Taliban Vows Revenge
Breaking: Pakistani Airstrikes Rock Kabul
Footage Reveals Fiery Assault on Taliban Strongholds Amid Escalating Border Fury

In a brazen escalation that's sent shockwaves across South Asia, chilling footage has surfaced showing Pakistani Air Force jets unleashing hellfire on Taliban positions deep inside Afghanistan, with explosions lighting up the night sky over Kabul and eastern border provinces. The video, shared widely on X by open-source intelligence accounts, captures the thunderous roar of fighter aircraft as precision munitions slam into suspected militant hideouts, marking what analysts call the most audacious cross-border operation since Pakistan's 2018-19 airstrikes in the region.
As the clips rack up millions of views, fears mount of a full-blown regional conflagration, with Taliban forces vowing "decisive retaliation" and border skirmishes already claiming dozens of lives.The strikes, confirmed by multiple sources as Pakistani operations, targeted Tehreek-e-Taliban Pakistan (TTP) camps allegedly harboring insurgents who've launched deadly raids into Pakistan, culminating in the ambush killing of 16 Pakistani soldiers in South Waziristan just days prior.
Islamabad, tight-lipped but unapologetic, frames the assaults as "intelligence-based anti-terrorist operations" to dismantle TTP sanctuaries, with military spokesman Lt. Gen. Ahmed Sharif Chaudhry declaring: "To protect the lives of the people of Pakistan, we are doing—and will continue to do—whatever is necessary."
Unofficial reports whisper of high-value hits, including possibly TTP chief Noor Wali Mehsud near Kabul's Abdul Haq Square, though neither side has verified the claim.
What began as simmering tensions has erupted into open warfare along the disputed 1,600-mile Durand Line. On October 9, Pakistani jets hammered TTP-linked sites in Kabul, followed by drone barrages in Paktika and Khost provinces, killing at least 19 militants, per local reports.

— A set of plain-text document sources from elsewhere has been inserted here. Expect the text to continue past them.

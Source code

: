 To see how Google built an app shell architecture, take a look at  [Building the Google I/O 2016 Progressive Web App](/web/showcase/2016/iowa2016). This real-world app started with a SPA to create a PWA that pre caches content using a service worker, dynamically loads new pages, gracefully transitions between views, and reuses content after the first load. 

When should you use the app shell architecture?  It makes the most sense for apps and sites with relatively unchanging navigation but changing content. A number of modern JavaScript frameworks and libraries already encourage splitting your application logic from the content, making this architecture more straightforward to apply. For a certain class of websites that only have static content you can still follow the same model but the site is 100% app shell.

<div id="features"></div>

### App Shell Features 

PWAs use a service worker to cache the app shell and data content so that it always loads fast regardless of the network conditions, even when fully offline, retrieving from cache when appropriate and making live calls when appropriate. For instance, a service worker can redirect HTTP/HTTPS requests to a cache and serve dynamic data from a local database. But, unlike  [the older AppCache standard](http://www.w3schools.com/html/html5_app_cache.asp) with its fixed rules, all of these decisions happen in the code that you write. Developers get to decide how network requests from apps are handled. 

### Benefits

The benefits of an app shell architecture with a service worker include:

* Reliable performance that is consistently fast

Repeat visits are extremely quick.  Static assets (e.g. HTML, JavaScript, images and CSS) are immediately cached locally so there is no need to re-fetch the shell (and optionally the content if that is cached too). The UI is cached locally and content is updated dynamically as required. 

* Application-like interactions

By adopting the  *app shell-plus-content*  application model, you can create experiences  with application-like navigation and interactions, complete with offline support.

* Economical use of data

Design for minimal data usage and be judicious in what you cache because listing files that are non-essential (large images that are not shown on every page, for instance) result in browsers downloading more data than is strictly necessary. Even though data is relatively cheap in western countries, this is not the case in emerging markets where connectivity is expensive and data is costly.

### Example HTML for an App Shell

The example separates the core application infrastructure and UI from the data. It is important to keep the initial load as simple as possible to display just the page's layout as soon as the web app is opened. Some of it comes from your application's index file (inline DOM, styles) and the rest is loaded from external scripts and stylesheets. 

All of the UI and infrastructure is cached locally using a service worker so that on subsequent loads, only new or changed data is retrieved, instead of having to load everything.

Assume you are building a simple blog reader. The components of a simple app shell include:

The Taliban, once Pakistan's shadowy allies during their insurgency against U.S.-backed forces, fired back on October 11, storming border posts in Kunar, Nangarhar, and Helmand in "retaliation for sovereignty violations."
Clashes raged into October 12, with Taliban spokesperson Zabihullah Mujahid claiming 58 Pakistani soldiers dead against nine of their own, while Islamabad tallied 200 "Taliban and affiliated terrorists" eliminated in counterstrikes.
By October 14, 15,000 Taliban troops, bolstered by Soviet-era tanks and Humvees abandoned post-U.S. withdrawal, massed along the frontier, artillery booming in response to fresh Pakistani mortar fire on villages like Airukam and Garab.
The viral footage, first posted by @Osint613 on X, depicts low-flying jets in the dead of night over Kabul, followed by secondary blasts ripping through urban sprawl, coordinates pinpointing Spin Buldak in Kandahar and jets streaking over Khost and Paktika.
Eyewitnesses described "aircraft overhead shortly after the blasts," with social media ablaze: "Pakistan is punishing the Taliban leadership badly tonight," one pro-Islamabad channel crowed, while Afghan outlets decried "unprecedented provocation."
Earlier echoes from December 2024 raids in Barmal, where 46 civilians, mostly women and children, perished, haunt the narrative, as Taliban officials like Enayatullah Khowarazami warn: "Such arbitrary measures are not a solution."
Pakistan's fury stems from a post-2021 Taliban resurgence that's allegedly greenlit TTP safe havens, fueling a 300% spike in cross-border attacks since Kabul's takeover.
Prime Minister Shehbaz Sharif deems it a "red line," while Afghan Foreign Minister Amir Khan Muttaqi's concurrent India visit, Pakistan's arch-rival, adds geopolitical venom.
U.N. envoys like Zalmay Khalilzad urge de-escalation: "Military escalation... will increase death and destruction in both countries."
As dawn breaks over a border scarred by decades of proxy wars, the world holds its breath. Will this be a fleeting barrage or the spark that ignites all-out war? With Pakistan's JF-17 Thunder jets ruling the skies, Afghanistan's air force long dismantled, the asymmetry favors Islamabad, but the Taliban's groundswell and ideological fury could drag neighbors like Iran and China into the fray. One thing's certain: the Durand Line, that colonial ghost, is bleeding anew.